La compra del 60% de OHL Brasil en 2012 se valoró en 1.300 millones, a los que hay que sumar otros 184 millones por la toma de un 24% posterior. Antes, en 2005, un consorcio liderado por la empresa española pagó 4.030 millones por la francesa Sanef.

Abertis va acompañada de la australiana Hasting Funds Management, el fondo soberano Kuwait Investment Authority y el fondo de pensiones holandés APG Algemene Pensioen. La española tiene el 51% del capital y su asesor es JP Morgan.

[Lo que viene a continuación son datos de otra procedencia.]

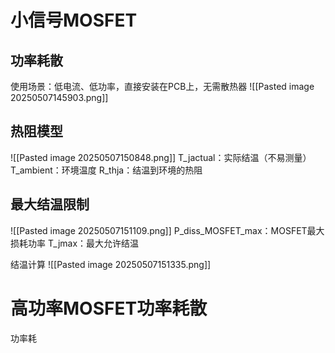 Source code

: # 小信号MOSFET
## 功率耗散
使用场景：低电流、低功率，直接安装在PCB上，无需散热器
![[Pasted image 20250507145903.png]]

## 热阻模型
![[Pasted image 20250507150848.png]]
T_jactual：实际结温（不易测量）
T_ambient：环境温度
R_thja：结温到环境的热阻

## 最大结温限制
![[Pasted image 20250507151109.png]]
P_diss_MOSFET_max：MOSFET最大损耗功率
T_jmax：最大允许结温


结温计算
![[Pasted image 20250507151335.png]]


# 高功率MOSFET功率耗散
功率耗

El gran rival a batir, según aprecian fuentes del sector, es el consorcio liderado por la concesionaria local Transurban y en el que figuran los fondos AustralianSuper y Abu Dhabi Investment. Transurban, aconsejada por Morgan Stanley, cuenta con carreteras de peaje en los estados de Victoria y Nueva Gales del Sur

IFM Investors, con presencia de fondos de pensiones australianos en su capital, también estuvo en la primera ronda de ofertas, el pasado febrero, acompañada del fondo GIC y de Borealis Infrastructure. Su asesor es Rothschild.

Financiación

Las autopistas que engloba Queensland Motorways en la ciudad de Brisbane son la Go Between Bridge, Clem Jones Tunnel (Clem7), Gateway Motorway, Gateway Extension y Logan. En la ciudad de Brisbane dan servicio tanto al puerto como al aeropuerto.

Abertis tiene en su cesta 1.500 kilómetros de autopistas en España, 1.700 kilómetros en Francia, 3.200 kilómetros en Brasil, otros 770 kilómetros en Chile y 90 kilómetros en Puerto Rico, como principales mercados. La compañía que dirigen Salvador Alemany y Francisco Reynés lleva años buscando su asentamiento en EE UU y se ha volcado ahora con esta oportunidad de crecimiento en Australia.

La estructura de financiación de la operación pasaría, según fuentes financieras, por la aportación de un 20% en recursos propios y un 80% de financiación externa. Partiendo de la valoración extraoficial más alta de 4.380 millones de euros, Abertis debería poner sobre la mesa unos 445 millones en función del 51% que controla en su consorcio.

La cantidad es solo una pequeña parte de los 6.500 millones que Abertis tiene disponibles en caja.

Está por ver si La Caixa, primer accionista de la firma de infraestructuras con el 22,4%, vuelve a ser uno de los pilares de la financiación como lo fue en anteriores aventuras empresariales de Abertis.